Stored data
<<<<

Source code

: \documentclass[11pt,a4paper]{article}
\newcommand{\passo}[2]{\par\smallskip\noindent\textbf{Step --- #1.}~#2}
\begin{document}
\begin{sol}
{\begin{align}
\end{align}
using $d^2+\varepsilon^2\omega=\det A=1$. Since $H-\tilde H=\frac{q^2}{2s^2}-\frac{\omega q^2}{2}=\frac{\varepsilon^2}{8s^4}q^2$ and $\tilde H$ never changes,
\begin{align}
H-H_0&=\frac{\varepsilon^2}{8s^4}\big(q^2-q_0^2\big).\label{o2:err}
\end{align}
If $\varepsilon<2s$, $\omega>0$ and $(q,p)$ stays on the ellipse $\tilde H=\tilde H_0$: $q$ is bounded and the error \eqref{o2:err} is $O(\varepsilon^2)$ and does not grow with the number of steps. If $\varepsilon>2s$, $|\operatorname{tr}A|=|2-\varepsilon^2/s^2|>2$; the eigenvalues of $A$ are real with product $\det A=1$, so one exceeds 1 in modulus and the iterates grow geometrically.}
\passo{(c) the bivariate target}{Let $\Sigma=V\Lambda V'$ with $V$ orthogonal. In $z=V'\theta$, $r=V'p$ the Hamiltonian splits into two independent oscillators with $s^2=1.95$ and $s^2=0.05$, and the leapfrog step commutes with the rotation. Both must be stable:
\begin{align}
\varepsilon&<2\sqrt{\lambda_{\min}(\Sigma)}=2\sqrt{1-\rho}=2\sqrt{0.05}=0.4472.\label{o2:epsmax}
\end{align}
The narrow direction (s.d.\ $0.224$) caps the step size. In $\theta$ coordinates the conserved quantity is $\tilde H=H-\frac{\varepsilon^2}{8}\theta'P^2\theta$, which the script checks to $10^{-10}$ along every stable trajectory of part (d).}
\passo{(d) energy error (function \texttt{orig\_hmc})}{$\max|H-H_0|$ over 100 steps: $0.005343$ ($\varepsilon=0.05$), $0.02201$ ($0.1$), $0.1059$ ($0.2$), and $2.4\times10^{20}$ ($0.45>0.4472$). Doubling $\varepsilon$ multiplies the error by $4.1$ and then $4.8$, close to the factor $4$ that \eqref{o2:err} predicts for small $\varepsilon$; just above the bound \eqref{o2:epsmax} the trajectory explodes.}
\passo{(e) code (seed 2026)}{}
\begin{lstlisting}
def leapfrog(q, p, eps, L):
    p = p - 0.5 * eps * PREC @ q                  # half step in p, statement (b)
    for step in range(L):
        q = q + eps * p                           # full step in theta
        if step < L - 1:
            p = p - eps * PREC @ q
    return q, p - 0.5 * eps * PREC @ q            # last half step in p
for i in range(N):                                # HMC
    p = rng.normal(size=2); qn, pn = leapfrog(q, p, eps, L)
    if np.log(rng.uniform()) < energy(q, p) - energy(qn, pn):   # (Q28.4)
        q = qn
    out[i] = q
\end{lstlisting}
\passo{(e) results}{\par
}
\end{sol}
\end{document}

>>>>

- [What is being asked] Among the entries above, identify all lines with "begin" and copy them.

- [Answer for the task]
\begin{document}
\begin{sol}
{\begin{align}
\begin{align}
\begin{align}
\begin{lstlisting}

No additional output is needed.